** Opening Records for this exercise block **
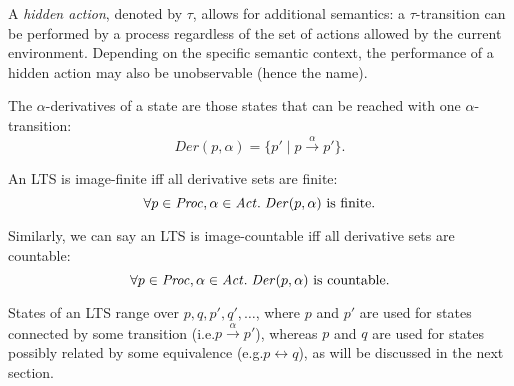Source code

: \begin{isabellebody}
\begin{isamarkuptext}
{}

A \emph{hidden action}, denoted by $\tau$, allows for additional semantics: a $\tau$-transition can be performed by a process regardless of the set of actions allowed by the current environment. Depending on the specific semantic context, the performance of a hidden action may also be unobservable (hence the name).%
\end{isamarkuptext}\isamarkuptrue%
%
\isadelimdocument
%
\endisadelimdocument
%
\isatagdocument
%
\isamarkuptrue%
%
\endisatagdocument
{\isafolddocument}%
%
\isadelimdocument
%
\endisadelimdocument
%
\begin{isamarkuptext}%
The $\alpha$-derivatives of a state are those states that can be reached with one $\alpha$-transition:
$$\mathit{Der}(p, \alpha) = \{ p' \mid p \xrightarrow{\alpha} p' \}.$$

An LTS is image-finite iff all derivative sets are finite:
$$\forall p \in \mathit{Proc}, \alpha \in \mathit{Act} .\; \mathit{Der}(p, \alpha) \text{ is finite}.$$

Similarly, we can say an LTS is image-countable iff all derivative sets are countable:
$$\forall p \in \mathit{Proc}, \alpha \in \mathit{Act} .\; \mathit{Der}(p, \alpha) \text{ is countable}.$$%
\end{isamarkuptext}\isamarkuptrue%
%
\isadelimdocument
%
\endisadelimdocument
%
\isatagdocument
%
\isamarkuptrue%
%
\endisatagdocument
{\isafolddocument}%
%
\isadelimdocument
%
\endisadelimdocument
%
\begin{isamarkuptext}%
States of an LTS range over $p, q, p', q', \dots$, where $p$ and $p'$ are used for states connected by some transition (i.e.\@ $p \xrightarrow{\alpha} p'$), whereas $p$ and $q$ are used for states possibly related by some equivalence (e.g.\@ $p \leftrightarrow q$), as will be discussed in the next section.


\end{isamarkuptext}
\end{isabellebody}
** Closing Records for this exercise block **
** Opening Records for this exercise block **
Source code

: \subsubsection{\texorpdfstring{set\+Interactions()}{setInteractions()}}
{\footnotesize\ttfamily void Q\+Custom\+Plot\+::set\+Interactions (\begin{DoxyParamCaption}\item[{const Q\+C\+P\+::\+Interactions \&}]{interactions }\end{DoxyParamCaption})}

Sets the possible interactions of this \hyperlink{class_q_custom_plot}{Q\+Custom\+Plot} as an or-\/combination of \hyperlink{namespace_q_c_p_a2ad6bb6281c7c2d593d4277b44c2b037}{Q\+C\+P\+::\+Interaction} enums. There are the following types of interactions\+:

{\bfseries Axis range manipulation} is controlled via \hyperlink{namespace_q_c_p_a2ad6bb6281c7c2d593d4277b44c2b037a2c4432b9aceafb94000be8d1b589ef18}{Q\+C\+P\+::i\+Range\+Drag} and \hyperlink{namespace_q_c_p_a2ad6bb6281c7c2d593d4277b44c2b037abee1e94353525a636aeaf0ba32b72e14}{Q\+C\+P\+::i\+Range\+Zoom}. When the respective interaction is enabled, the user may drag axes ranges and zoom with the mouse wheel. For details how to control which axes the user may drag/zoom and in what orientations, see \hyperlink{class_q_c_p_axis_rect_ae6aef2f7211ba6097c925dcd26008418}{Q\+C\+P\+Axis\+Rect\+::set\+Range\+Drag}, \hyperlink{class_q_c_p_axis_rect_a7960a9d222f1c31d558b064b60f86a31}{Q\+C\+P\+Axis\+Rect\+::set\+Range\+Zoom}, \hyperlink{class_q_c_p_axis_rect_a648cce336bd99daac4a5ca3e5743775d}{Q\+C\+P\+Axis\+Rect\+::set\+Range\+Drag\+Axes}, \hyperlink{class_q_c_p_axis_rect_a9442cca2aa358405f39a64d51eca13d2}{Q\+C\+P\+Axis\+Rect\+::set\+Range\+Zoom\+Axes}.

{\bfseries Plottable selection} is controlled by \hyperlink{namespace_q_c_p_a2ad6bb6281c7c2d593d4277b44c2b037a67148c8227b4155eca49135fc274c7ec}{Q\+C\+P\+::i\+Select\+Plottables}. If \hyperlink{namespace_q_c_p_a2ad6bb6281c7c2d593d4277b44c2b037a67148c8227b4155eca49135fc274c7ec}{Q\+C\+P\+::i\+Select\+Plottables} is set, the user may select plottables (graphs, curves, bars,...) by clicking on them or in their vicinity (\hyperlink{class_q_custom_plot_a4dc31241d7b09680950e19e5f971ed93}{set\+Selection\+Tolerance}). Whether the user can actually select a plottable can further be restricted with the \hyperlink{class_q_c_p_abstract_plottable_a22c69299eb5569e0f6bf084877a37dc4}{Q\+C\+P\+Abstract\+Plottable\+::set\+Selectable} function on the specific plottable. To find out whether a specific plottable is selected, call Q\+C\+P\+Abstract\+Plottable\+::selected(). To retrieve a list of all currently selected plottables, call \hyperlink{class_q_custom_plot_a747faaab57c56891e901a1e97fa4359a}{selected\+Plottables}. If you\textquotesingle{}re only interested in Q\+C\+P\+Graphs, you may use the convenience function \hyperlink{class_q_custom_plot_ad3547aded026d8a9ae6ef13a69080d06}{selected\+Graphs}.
** Closing Records for this exercise block **
**To do**: Sift the data above for lines with "mathit", then copy each one.

**Written solution**:
$$\mathit{Der}(p, \alpha) = \{ p' \mid p \xrightarrow{\alpha} p' \}.$$
$$\forall p \in \mathit{Proc}, \alpha \in \mathit{Act} .\; \mathit{Der}(p, \alpha) \text{ is finite}.$$
$$\forall p \in \mathit{Proc}, \alpha \in \mathit{Act} .\; \mathit{Der}(p, \alpha) \text{ is countable}.$$%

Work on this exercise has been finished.